Just another Fun-Filled Day in the Woods

Originally published December 4, 1998
by Adam Zurn

 

Monday was the first day of deer season and that sure brought back memories.

I'm not quite sure what the mentality toward deer hunting is here, but back home it borders on a national holiday. In fact, the first day of buck season is so popular that nearly every school in the area has the day off.

Why, you ask? Because when the schools did have class on that day no one went. They were all hunting including the teachers. So in the long run, it was easier to just not have school.

You have to understand the area in order to know why things work the way they do. Susquehanna County is very different from this part of Pennsylvania. For example, it is just as expensive to call Susquehanna County on a cell phone as it is to call California from here.

Not to mention, it is guaranteed to be at least ten degrees colder there than anywhere else in the state (except for Edinboro).

Some people are so poor in Susquehanna that they attach railroad ties to the front of their vehicle and hit deer for food in the winter. They then hang the deer carcass from a nearby tree in their yard and cut off the meat as they need it.

You can see why so many people hunt in the area. It's more for the food than the sport of it. Then again some people hunt because they've hit a deer with their car totaling it in the process and are looking for some kind of revenge. Revenge is a dish that is best served cold. You had better believe that it's cold out there when you're hunting.

I remember my first time hunting-the memory is not a fond one. As I was explaining earlier, hunting is not really a choice. It's just something you are excepted to do-a rite of passage.

I had to be up at 5 a.m. in order to be in the woods before sunrise.

There's more than just getting up really early. The whole process starts weeks in advance. You don't shower for a week because the deer can smell soap and shampoo. You need to have that natural smell. The clothes that you are going to wear stay outside in the barn for weeks so that they lose the human scent. Then comes the best part. You smear fresh doe urine all over yourself so that you will attract the biggest buck. Only after all of this are you ready to enter the forest to hunt.

So there I was, 30 minutes till sunrise, a mile from anything, and I was sitting on a stump in six inches of snow.

I was told to stay at my post all day because there would be drives to move the deer past me, and I wouldn't want to miss them. So there I stayed all day.

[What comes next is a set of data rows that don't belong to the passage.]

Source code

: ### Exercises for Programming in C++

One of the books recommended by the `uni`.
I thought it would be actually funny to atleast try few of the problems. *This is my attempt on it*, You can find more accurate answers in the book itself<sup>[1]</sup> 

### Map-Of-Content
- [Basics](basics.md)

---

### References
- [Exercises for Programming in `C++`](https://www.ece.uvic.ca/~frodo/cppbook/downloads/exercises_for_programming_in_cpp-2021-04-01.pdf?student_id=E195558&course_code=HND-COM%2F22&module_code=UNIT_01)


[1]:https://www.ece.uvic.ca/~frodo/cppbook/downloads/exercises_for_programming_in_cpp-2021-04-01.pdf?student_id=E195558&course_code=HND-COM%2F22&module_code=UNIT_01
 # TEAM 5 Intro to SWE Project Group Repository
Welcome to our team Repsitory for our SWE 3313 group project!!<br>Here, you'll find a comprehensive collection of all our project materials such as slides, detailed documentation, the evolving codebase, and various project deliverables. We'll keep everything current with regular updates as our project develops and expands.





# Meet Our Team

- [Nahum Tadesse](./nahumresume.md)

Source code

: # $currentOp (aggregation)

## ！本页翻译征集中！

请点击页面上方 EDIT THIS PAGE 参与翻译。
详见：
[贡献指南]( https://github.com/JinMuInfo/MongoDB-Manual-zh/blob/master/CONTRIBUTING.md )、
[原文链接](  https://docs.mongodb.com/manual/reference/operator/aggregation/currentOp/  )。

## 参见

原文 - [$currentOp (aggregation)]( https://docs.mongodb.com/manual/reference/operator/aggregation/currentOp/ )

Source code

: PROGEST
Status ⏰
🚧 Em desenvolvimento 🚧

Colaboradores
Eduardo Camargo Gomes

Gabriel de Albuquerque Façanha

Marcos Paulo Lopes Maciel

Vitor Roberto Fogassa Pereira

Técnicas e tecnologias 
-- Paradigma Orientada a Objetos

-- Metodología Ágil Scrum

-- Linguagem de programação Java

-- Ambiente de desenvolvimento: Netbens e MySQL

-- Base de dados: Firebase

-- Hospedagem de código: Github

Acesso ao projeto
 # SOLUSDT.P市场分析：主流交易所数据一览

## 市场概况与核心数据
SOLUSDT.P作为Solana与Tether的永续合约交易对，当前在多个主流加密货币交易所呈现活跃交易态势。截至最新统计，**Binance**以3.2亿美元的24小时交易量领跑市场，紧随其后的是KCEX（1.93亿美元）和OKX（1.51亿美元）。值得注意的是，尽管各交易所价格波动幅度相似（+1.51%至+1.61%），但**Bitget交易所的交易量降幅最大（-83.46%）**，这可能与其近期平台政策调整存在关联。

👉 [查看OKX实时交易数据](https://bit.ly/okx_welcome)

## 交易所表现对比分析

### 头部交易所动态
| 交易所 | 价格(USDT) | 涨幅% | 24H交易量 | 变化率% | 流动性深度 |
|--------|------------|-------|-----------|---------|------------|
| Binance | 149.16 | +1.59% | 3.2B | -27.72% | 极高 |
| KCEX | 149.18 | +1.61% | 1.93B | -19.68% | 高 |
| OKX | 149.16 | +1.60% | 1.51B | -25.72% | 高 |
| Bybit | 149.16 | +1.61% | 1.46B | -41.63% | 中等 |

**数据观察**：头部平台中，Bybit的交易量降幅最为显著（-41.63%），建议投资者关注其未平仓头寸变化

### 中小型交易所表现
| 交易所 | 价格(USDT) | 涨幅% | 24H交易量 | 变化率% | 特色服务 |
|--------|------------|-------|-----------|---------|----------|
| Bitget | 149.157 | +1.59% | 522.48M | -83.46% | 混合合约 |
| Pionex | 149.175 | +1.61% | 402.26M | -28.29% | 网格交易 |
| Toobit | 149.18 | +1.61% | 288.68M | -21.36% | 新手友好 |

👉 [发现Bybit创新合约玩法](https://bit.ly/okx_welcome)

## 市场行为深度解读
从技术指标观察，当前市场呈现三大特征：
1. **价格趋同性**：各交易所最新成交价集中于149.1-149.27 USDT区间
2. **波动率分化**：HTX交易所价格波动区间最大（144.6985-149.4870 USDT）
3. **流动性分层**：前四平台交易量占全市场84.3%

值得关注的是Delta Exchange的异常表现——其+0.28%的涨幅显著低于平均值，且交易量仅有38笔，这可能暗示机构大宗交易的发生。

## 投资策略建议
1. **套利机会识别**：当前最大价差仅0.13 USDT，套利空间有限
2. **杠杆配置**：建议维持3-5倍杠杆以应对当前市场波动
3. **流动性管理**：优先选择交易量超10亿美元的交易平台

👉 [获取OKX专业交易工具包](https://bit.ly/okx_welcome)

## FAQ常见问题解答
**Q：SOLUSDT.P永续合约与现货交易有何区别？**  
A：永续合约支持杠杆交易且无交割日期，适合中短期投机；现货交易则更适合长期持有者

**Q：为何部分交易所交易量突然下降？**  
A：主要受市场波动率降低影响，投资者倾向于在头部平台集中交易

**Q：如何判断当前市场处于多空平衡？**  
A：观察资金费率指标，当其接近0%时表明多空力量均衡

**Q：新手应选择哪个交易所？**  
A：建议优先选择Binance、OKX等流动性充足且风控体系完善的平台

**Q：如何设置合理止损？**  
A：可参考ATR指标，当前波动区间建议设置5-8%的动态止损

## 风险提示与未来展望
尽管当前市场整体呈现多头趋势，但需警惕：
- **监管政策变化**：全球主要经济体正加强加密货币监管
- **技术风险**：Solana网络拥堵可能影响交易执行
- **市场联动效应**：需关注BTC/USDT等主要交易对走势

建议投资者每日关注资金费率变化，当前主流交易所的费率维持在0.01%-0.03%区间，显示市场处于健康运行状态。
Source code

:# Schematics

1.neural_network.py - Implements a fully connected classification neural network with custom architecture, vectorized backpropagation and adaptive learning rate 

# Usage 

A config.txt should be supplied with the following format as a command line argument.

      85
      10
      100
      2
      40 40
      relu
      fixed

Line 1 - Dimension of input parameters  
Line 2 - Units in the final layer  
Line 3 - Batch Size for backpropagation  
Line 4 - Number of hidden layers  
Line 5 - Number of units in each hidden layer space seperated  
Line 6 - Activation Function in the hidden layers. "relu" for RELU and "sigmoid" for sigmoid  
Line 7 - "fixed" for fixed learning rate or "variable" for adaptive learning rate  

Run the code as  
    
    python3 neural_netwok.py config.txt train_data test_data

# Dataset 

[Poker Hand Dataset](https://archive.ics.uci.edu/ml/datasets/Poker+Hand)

I forgot to mention, it was bitter cold. The kind of cold that passes directly through a bright orange hunting jacket, three sweatshirts, and two shirts. It was almost as if Mother Nature was personally trying to make me go home.

Things only got worse. By 9:30, I had eaten most of my lunch and had yet to see a deer. Squirrels were in no shortage, though.

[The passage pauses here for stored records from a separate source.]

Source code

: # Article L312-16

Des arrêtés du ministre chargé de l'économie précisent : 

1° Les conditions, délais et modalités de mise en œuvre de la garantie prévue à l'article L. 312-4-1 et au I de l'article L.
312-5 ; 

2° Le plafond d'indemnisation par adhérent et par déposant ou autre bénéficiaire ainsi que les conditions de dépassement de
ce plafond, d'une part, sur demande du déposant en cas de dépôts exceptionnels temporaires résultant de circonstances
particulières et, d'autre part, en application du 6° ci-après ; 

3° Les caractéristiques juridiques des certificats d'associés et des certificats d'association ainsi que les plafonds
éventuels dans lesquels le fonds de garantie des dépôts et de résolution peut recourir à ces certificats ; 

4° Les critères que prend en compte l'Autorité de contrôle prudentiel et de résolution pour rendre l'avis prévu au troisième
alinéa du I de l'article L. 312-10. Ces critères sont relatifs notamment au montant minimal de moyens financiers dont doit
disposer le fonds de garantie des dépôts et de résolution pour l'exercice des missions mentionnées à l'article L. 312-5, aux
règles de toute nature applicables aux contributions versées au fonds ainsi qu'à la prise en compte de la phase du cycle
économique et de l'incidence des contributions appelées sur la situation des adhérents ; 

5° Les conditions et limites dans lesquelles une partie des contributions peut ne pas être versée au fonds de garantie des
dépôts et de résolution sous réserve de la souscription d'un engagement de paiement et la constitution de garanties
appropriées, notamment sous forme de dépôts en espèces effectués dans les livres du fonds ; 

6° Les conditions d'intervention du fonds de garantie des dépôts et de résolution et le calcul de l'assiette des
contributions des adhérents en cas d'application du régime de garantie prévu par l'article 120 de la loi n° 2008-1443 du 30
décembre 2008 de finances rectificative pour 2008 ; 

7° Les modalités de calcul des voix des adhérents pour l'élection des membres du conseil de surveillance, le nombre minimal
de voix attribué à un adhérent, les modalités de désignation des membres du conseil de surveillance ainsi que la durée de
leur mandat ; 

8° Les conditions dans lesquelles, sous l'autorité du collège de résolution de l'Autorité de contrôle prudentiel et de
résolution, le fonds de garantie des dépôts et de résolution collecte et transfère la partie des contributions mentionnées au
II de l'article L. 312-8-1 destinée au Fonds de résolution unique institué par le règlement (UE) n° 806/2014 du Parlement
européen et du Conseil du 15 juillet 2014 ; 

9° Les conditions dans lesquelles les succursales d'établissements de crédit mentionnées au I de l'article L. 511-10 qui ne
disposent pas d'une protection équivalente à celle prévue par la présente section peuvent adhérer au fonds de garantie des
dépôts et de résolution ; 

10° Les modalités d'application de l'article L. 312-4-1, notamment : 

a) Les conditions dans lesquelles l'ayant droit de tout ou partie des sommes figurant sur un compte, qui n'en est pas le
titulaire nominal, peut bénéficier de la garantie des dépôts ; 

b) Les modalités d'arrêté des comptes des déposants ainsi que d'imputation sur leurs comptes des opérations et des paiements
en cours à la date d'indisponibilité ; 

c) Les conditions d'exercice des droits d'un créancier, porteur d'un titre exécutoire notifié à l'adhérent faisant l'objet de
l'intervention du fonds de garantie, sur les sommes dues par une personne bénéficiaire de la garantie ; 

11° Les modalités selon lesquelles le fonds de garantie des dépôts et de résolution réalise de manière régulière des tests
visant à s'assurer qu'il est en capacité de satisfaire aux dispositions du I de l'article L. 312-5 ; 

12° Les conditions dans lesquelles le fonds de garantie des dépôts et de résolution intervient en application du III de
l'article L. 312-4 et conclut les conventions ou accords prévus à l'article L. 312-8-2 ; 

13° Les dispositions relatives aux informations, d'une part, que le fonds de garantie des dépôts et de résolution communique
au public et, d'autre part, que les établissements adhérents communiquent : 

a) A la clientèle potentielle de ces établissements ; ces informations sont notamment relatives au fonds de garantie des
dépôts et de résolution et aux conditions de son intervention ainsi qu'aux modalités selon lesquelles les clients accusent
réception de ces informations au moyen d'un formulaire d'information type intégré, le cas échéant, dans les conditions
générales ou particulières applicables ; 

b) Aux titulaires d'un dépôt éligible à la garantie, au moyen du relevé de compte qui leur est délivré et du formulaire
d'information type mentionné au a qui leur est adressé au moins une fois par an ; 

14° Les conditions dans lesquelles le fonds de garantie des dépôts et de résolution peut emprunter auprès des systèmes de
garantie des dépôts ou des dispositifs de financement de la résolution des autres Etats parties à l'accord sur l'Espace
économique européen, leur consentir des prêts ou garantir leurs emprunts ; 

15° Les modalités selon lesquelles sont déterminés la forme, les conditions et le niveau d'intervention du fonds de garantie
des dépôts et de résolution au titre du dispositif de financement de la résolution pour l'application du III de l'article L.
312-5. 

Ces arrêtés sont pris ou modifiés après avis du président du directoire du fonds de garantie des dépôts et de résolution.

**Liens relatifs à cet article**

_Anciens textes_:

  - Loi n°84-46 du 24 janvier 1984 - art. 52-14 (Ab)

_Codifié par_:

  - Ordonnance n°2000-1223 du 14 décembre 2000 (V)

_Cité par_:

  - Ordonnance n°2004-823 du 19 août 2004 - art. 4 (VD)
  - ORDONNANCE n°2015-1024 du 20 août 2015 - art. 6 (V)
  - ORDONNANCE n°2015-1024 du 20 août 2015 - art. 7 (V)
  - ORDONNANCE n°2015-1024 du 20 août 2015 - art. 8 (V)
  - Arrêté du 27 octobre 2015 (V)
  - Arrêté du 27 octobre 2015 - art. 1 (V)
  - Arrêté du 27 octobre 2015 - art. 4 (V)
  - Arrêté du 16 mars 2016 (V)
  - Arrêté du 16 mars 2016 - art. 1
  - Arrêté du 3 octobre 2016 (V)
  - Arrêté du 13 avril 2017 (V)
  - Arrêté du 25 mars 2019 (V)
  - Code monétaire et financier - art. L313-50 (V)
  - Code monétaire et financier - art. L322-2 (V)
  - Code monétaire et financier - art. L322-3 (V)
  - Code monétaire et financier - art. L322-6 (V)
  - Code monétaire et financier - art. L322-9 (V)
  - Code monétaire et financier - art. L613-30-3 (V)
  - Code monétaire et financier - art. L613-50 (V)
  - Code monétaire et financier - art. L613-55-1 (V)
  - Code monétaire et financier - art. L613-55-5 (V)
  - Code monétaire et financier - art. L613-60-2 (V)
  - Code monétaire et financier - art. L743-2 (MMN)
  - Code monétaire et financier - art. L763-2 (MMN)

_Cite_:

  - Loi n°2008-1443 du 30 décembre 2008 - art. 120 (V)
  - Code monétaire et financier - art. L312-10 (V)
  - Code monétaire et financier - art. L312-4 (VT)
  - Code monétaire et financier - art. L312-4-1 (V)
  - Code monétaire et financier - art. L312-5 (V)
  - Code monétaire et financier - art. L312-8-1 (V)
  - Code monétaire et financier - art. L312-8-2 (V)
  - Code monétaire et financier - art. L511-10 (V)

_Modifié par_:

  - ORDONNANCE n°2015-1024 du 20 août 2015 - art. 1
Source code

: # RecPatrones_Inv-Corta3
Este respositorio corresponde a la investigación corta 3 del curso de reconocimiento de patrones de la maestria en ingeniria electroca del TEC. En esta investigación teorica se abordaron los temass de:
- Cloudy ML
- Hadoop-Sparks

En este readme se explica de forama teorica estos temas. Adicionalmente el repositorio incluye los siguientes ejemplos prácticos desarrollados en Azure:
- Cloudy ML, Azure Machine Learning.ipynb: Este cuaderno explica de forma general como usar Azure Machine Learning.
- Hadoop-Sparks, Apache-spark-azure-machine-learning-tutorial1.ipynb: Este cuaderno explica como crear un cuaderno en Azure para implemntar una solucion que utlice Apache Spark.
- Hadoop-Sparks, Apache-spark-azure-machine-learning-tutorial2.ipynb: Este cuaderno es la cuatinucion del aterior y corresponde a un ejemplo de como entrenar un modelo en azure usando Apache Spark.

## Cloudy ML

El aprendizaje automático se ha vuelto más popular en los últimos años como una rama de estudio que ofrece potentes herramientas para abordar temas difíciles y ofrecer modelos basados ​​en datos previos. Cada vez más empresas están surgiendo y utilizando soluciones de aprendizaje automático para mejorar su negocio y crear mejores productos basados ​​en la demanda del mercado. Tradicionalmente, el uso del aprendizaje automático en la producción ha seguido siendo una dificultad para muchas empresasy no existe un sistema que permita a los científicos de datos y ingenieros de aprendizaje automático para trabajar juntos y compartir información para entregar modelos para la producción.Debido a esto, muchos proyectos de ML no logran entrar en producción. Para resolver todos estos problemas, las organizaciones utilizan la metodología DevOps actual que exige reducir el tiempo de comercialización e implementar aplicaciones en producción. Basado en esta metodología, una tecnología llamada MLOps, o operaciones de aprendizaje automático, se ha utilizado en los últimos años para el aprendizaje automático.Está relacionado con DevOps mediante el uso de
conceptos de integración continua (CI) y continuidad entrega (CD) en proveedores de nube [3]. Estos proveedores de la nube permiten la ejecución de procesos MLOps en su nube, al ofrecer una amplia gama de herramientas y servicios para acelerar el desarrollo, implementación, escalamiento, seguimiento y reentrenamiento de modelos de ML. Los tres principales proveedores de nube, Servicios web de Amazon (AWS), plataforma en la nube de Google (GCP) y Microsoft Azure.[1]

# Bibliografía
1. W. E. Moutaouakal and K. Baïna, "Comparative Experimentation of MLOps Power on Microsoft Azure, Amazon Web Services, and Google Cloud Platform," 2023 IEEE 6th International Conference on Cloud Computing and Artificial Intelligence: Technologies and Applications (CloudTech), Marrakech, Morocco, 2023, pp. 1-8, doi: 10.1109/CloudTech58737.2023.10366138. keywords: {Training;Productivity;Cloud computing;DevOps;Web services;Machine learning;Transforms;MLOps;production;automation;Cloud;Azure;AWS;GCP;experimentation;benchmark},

You would think that a 100-pound deer moving through the forest would be easy to hear. I was wrong. However, you can hear a one-pound squirrel 300 yards away. Go figure.

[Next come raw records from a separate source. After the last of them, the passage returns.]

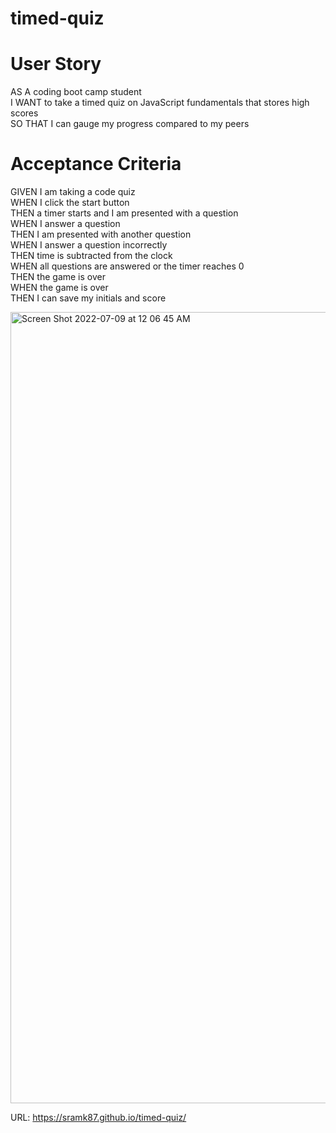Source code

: # timed-quiz

# User Story
AS A coding boot camp student</br>
I WANT to take a timed quiz on JavaScript fundamentals that stores high scores</br>
SO THAT I can gauge my progress compared to my peers</br>

# Acceptance Criteria
GIVEN I am taking a code quiz</br>
WHEN I click the start button</br>
THEN a timer starts and I am presented with a question</br>
WHEN I answer a question</br>
THEN I am presented with another question</br>
WHEN I answer a question incorrectly</br>
THEN time is subtracted from the clock</br>
WHEN all questions are answered or the timer reaches 0</br>
THEN the game is over</br>
WHEN the game is over</br>
THEN I can save my initials and score</br>

<img width="1266" alt="Screen Shot 2022-07-09 at 12 06 45 AM" src="https://user-images.githubusercontent.com/106551994/178090999-f062f7ea-7e59-40ea-abc1-152654eab978.png">

URL: https://sramk87.github.io/timed-quiz/
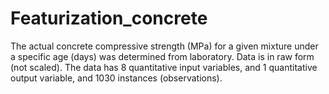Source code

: # Featurization_concrete
The actual concrete compressive strength (MPa) for a given mixture under a
specific age (days) was determined from laboratory. Data is in raw form (not scaled). The data has 8 quantitative input variables, and 1 quantitative output variable, and 1030 instances (observations).
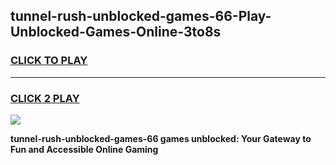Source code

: 
## tunnel-rush-unblocked-games-66-Play-Unblocked-Games-Online-3to8s
<h3>
<a href="https://premium76.site?title=tunnel-rush-unblocked-games-66&ref=25A">CLICK TO PLAY</a></h3>
<hr>

<h3>
<a href="https://premium76.site?title=tunnel-rush-unblocked-games-66&ref=25A">CLICK 2 PLAY</a>
  
</h3>

<a href="https://premium76.site?title=tunnel-rush-unblocked-games-66&ref=25A"><img src="https://clearcache.store/games.png"></a>


**tunnel-rush-unblocked-games-66 games unblocked: Your Gateway to Fun and Accessible Online Gaming**
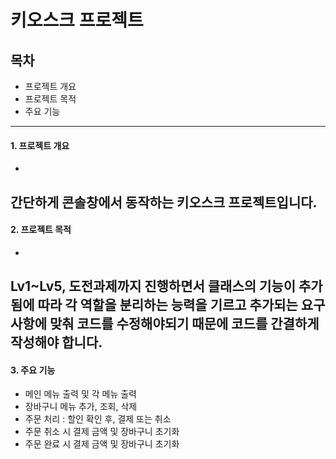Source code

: # 키오스크 프로젝트
## 목차
* 프로젝트 개요
* 프로젝트 목적
* 주요 기능
----
#### 1. 프로젝트 개요
-
간단하게 콘솔창에서 동작하는 키오스크 프로젝트입니다.
----
#### 2. 프로젝트 목적
-
Lv1~Lv5, 도전과제까지 진행하면서 클래스의 기능이 추가됨에 따라 각 역할을 분리하는 능력을 기르고
추가되는 요구사항에 맞춰 코드를 수정해야되기 때문에 코드를 간결하게 작성해야 합니다.
----
#### 3. 주요 기능
* 메인 메뉴 출력 및 각 메뉴 출력
* 장바구니 메뉴 추가, 조회, 삭제
* 주문 처리 : 할인 확인 후, 결제 또는 취소
* 주문 취소 시 결제 금액 및 장바구니 초기화
* 주문 완료 시 결제 금액 및 장바구니 초기화
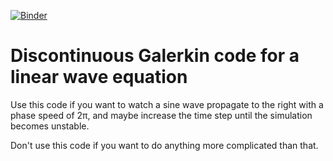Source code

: [![Binder](https://mybinder.org/badge_logo.svg)](https://mybinder.org/v2/gh/thabbott/DG/master)

# Discontinuous Galerkin code for a linear wave equation

Use this code if you want to watch a sine wave propagate to the right with a phase speed of 2π, and maybe increase the time step until the simulation becomes unstable.

Don't use this code if you want to do anything more complicated than that.
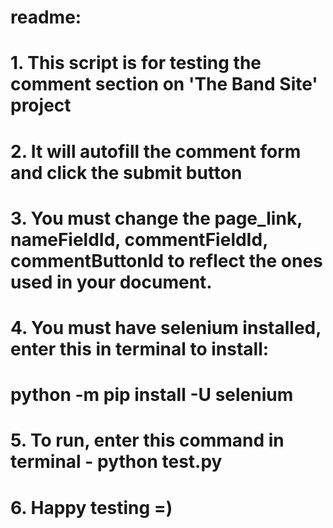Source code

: # readme:
# 1. This script is for testing the comment section on 'The Band Site' project
# 2. It will autofill the comment form and click the submit button
# 3. You must change the page_link, nameFieldId, commentFieldId, commentButtonId to reflect the ones used in your document.
# 4. You must have selenium installed, enter this in terminal to install:
# python -m pip install -U selenium
# 5. To run, enter this command in terminal - python test.py
# 6. Happy testing =)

As I was trying to remember what the first stage of hypothermia was, I was faced with a real dilemma. I could go to sleep which would numb the cold and help the time to pass. The only problem was that I might never wake up.

The second choice was that I could stay awake, shoot a deer, and get the heck out of there. The problem with that idea was that I was assuming I would see a deer at some point.

I finally decided to go with the napping option and took my chances with not waking up. At worst, it would be my big chance to get away from it all.

At around 4 p.m. my stepfather came and got me. I never did see a deer that first time out, probably because I spent most of the day sleeping.

I didn't mind too much. I was glad to still be alive, and I was looking forward to a hot shower when I got home. Do you know what the real kicker was? After all the fun I had that first year, I went again the next year. I must have suffered some brain damage out there at the hands of the cold.

Ever since then, I have hated the cold and how it immediately chills me to the bone. Now I'm the type of guy that likes global warming. It's hard to complain about the weather when it's in the low 60s in late November, isn't it?

Hunting calls for a special breed, and it's not me.